Mathematics Form 1-4 : CHAPTER FIFTEEN – MASSS WEIGHT AND DENSITY

Specific Objectives

By the end of this topic, the learner should be able to:

1. Define mass.
2. State units of mass.
3. Convert units of mass from one form to another.
4. Define weight.
5. State units of weight.
6. Distinguish between mass and weight.
7. Relate volume, mass, and density.

Content

1. Mass and units of mass.
2. Weight and units of weight.
3. Density.
4. Problem solving involving real-life experiences on mass, volume, density, and weight.

Introduction

Mass

The mass of an object is the quantity of matter it contains. Mass is a constant quantity regardless of the object’s location. Matter is anything that occupies space. The three states of matter are solid, liquid, and gas.

The SI unit of mass is the kilogram (kg). Other common units include the tonne, gram, and milligram.

The following table shows units of mass and their equivalents in kilograms.

Weight

The weight of an object on Earth is the force exerted on it by Earth’s gravity. The weight of an object varies depending on its location on Earth’s surface because the gravitational pull changes with distance from the Earth’s center. For example, an object weighs more at sea level than on top of a mountain due to stronger gravitational pull at lower altitudes.

Units of Weight

The SI unit of weight is the newton (N). The gravitational pull exerted by Earth, the sun, and the moon on an object is called the force of gravity due to these bodies respectively. The force of gravity due to Earth on an object of mass 1 kg is approximately 9.8 N. The strength of Earth’s gravitational pull (symbol ‘g’) on an object at the surface is about 9.8 N/kg.

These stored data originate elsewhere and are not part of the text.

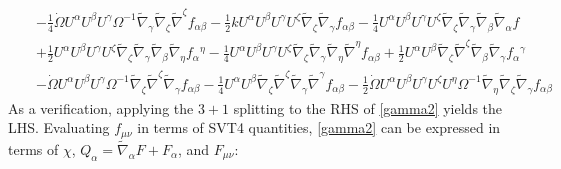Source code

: \documentclass[10pt,letterpaper]{article}
\numberwithin{equation}{section}
\begin{document}
\begin{eqnarray}
&& -  \tfrac{1}{4} \dot{\Omega} U^{\alpha } U^{\beta } U^{\gamma } \Omega^{-1} \tilde{\nabla}_{\gamma }\tilde{\nabla}_{\zeta }\tilde{\nabla}^{\zeta }f_{\alpha \beta } -  \tfrac{1}{2} k U^{\alpha } U^{\beta } U^{\gamma } U^{\zeta } \tilde{\nabla}_{\zeta }\tilde{\nabla}_{\gamma }f_{\alpha \beta } -  \tfrac{1}{4} U^{\alpha } U^{\beta } U^{\gamma } U^{\zeta } \tilde{\nabla}_{\zeta }\tilde{\nabla}_{\gamma }\tilde{\nabla}_{\beta }\tilde{\nabla}_{\alpha }f \nonumber \\ 
&& + \tfrac{1}{2} U^{\alpha } U^{\beta } U^{\gamma } U^{\zeta } \tilde{\nabla}_{\zeta }\tilde{\nabla}_{\gamma }\tilde{\nabla}_{\beta }\tilde{\nabla}_{\eta }f_{\alpha }{}^{\eta } -  \tfrac{1}{4} U^{\alpha } U^{\beta } U^{\gamma } U^{\zeta } \tilde{\nabla}_{\zeta }\tilde{\nabla}_{\gamma }\tilde{\nabla}_{\eta }\tilde{\nabla}^{\eta }f_{\alpha \beta } + \tfrac{1}{2} U^{\alpha } U^{\beta } \tilde{\nabla}_{\zeta }\tilde{\nabla}^{\zeta }\tilde{\nabla}_{\beta }\tilde{\nabla}_{\gamma }f_{\alpha }{}^{\gamma } \nonumber \\ 
&& -  \dot{\Omega} U^{\alpha } U^{\beta } U^{\gamma } \Omega^{-1} \tilde{\nabla}_{\zeta }\tilde{\nabla}^{\zeta }\tilde{\nabla}_{\gamma }f_{\alpha \beta } -  \tfrac{1}{4} U^{\alpha } U^{\beta } \tilde{\nabla}_{\zeta }\tilde{\nabla}^{\zeta }\tilde{\nabla}_{\gamma }\tilde{\nabla}^{\gamma }f_{\alpha \beta }  -  \tfrac{1}{2} \dot{\Omega} U^{\alpha } U^{\beta } U^{\gamma } U^{\zeta } U^{\eta } \Omega^{-1} \tilde{\nabla}_{\eta }\tilde{\nabla}_{\zeta }\tilde{\nabla}_{\gamma }f_{\alpha \beta }
\label{gamma2}
\end{eqnarray} 
As a verification, applying the $3+1$ splitting to the RHS of \eqref{gamma2} yields the LHS. Evaluating $f_{\mu\nu}$ in terms of SVT4 quantities, \eqref{gamma2} can be expressed in terms of $\chi$, $Q_\alpha = \tilde\nabla_\alpha F + F_\alpha$, and $F_{\mu\nu}$:
\end{document}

Weight of an object = mass of the object × gravitational acceleration

Weight (N) = mass (kg) × g (N/kg)

Density

Density of a substance is defined as the mass per unit volume of the substance. For a body with mass (m) in kilograms and volume (v) in cubic meters (m³), the following relationships hold:

1. Density (d) = mass (m) / volume (v)
2. Mass (m) = density (d) × volume (v)
3. Volume (v) = mass (m) / density (d)

Units of Density

The SI unit of density is kilograms per cubic meter (kg/m³). Another common unit is grams per cubic centimeter (g/cm³).

1 g/cm³ = 1,000 kg/m³

Example

Find the mass of an ice cube with side length 6 cm, given that the density of ice is 0.92 g/cm³.

Solution

Volume of cube = 6 × 6 × 6 = 216 cm³

Mass = density × volume

= 0.92 × 216

= 198.72 g

Example

Find the volume of cork with mass 48 g, given that the density of cork is 0.24 g/cm³.

Solution

Volume = mass / density

= 48 / 0.24

= 200 cm³

Example

The density of iron is 7.9 g/cm³. Convert this density to kg/m³.

Solution

1 g/cm³ = 1,000 kg/m³

7.9 g/cm³ = 7.9 × 1,000

= 7,900 kg/m³

Example

A rectangular slab of glass measures 8 cm by 2 cm by 14 cm and has a mass of 610 g. Calculate the density of the glass in kg/m³.

Solution

Volume of the slab = 8 × 2 × 14 = 224 cm³

Mass of the slab = 610 g

Density = mass / volume = 610 / 224 = 2.72 g/cm³

Convert to kg/m³: 2.72 × 1,000 = 2,720 kg/m³

End of Topic

Past KCSE Questions on the Topic

1. A square brass plate is 2 mm thick and has a mass of 1.05 kg. The density of brass is 8.4 g/cm³. Calculate the length of the plate in centimeters. (3 marks)

2. A sphere has a surface area of 18 cm². Find its density if the sphere has a mass of 100 g. (3 marks)

3. Nyahururu Municipal Council is to construct a floor of an open wholesale market whose area is 800 m². The floor is to be covered with a slab of uniform thickness 200 mm. To make the slab, sand, cement, and ballast are mixed in the ratio 3:2:3 by mass. The mass of a dry slab of volume 1 m³ is 2000 kg. Calculate:

(a) (i) The volume of the slab (2 marks)

(ii) The mass of the dry slab (2 marks)

(iii) The mass of cement to be used (2 marks)

(b) If one bag of cement weighs 50 kg, find the number of bags to be purchased (1 mark)

(c) If a lorry carries 10 tonnes of ballast, calculate the number of lorries of ballast to be purchased (3 marks)

4. A sphere has a surface area of 18.0 cm². Find its density if the sphere has a mass of 100 grammes. (3 marks)

1. A piece of metal has a volume of 20 cm³ and a mass of 300 g. Calculate the density of the metal in kg/m³.

2.5 litres of water with density 1 g/cm³ is added to 8 litres of alcohol with density 0.8 g/cm³. Calculate the density of the mixture.